Task description: Once the line containing "promotes significant increase in bone volume" is found in the records below, return it and each following line exactly, up to and including the line containing "## Acknowledgments", and nothing else.
(Given entries begins)
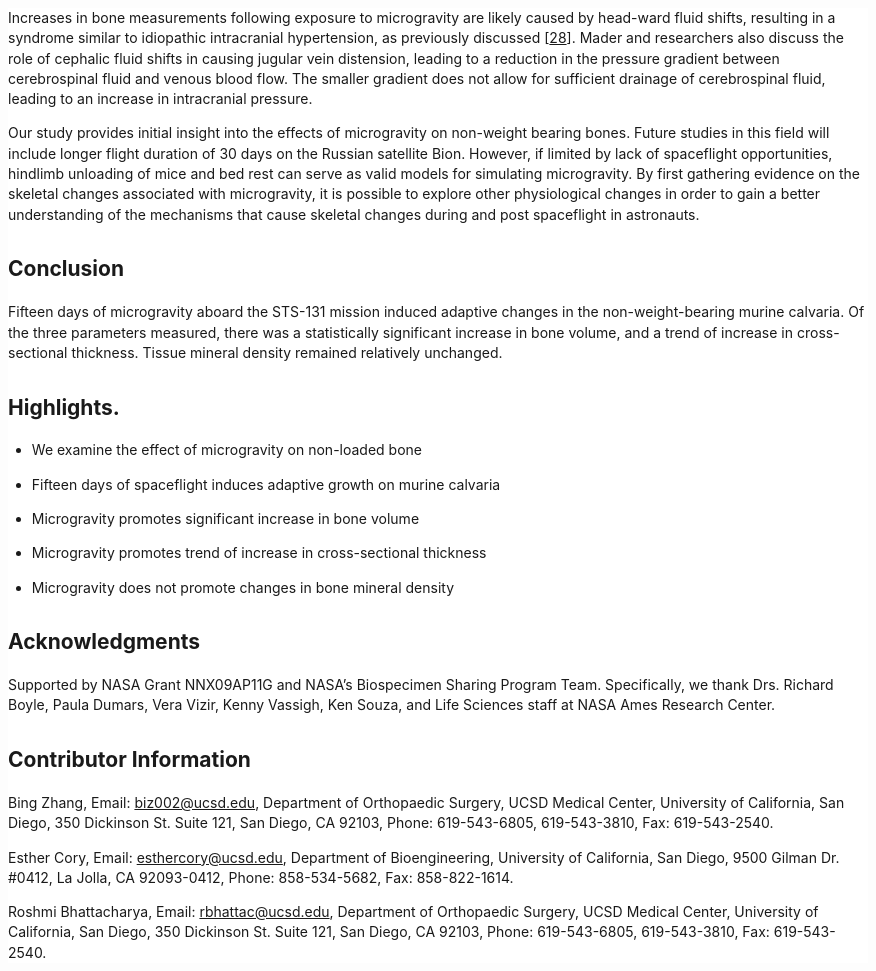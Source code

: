 Increases in bone measurements following exposure to microgravity are likely caused by head-ward fluid shifts, resulting in a syndrome similar to idiopathic intracranial hypertension, as previously discussed \[[28](#R28)\]. Mader and researchers also discuss the role of cephalic fluid shifts in causing jugular vein distension, leading to a reduction in the pressure gradient between cerebrospinal fluid and venous blood flow. The smaller gradient does not allow for sufficient drainage of cerebrospinal fluid, leading to an increase in intracranial pressure.

Our study provides initial insight into the effects of microgravity on non-weight bearing bones. Future studies in this field will include longer flight duration of 30 days on the Russian satellite Bion. However, if limited by lack of spaceflight opportunities, hindlimb unloading of mice and bed rest can serve as valid models for simulating microgravity. By first gathering evidence on the skeletal changes associated with microgravity, it is possible to explore other physiological changes in order to gain a better understanding of the mechanisms that cause skeletal changes during and post spaceflight in astronauts.

## Conclusion

Fifteen days of microgravity aboard the STS-131 mission induced adaptive changes in the non-weight-bearing murine calvaria. Of the three parameters measured, there was a statistically significant increase in bone volume, and a trend of increase in cross-sectional thickness. Tissue mineral density remained relatively unchanged.

## Highlights.

*   We examine the effect of microgravity on non-loaded bone

*   Fifteen days of spaceflight induces adaptive growth on murine calvaria

*   Microgravity promotes significant increase in bone volume

*   Microgravity promotes trend of increase in cross-sectional thickness

*   Microgravity does not promote changes in bone mineral density


## Acknowledgments

Supported by NASA Grant NNX09AP11G and NASA’s Biospecimen Sharing Program Team. Specifically, we thank Drs. Richard Boyle, Paula Dumars, Vera Vizir, Kenny Vassigh, Ken Souza, and Life Sciences staff at NASA Ames Research Center.

## Contributor Information

Bing Zhang, Email: biz002@ucsd.edu, Department of Orthopaedic Surgery, UCSD Medical Center, University of California, San Diego, 350 Dickinson St. Suite 121, San Diego, CA 92103, Phone: 619-543-6805, 619-543-3810, Fax: 619-543-2540.

Esther Cory, Email: esthercory@ucsd.edu, Department of Bioengineering, University of California, San Diego, 9500 Gilman Dr. #0412, La Jolla, CA 92093-0412, Phone: 858-534-5682, Fax: 858-822-1614.

Roshmi Bhattacharya, Email: rbhattac@ucsd.edu, Department of Orthopaedic Surgery, UCSD Medical Center, University of California, San Diego, 350 Dickinson St. Suite 121, San Diego, CA 92103, Phone: 619-543-6805, 619-543-3810, Fax: 619-543-2540.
(Given entries ends)
Solution:
*   Microgravity promotes significant increase in bone volume

*   Microgravity promotes trend of increase in cross-sectional thickness

*   Microgravity does not promote changes in bone mineral density


## Acknowledgments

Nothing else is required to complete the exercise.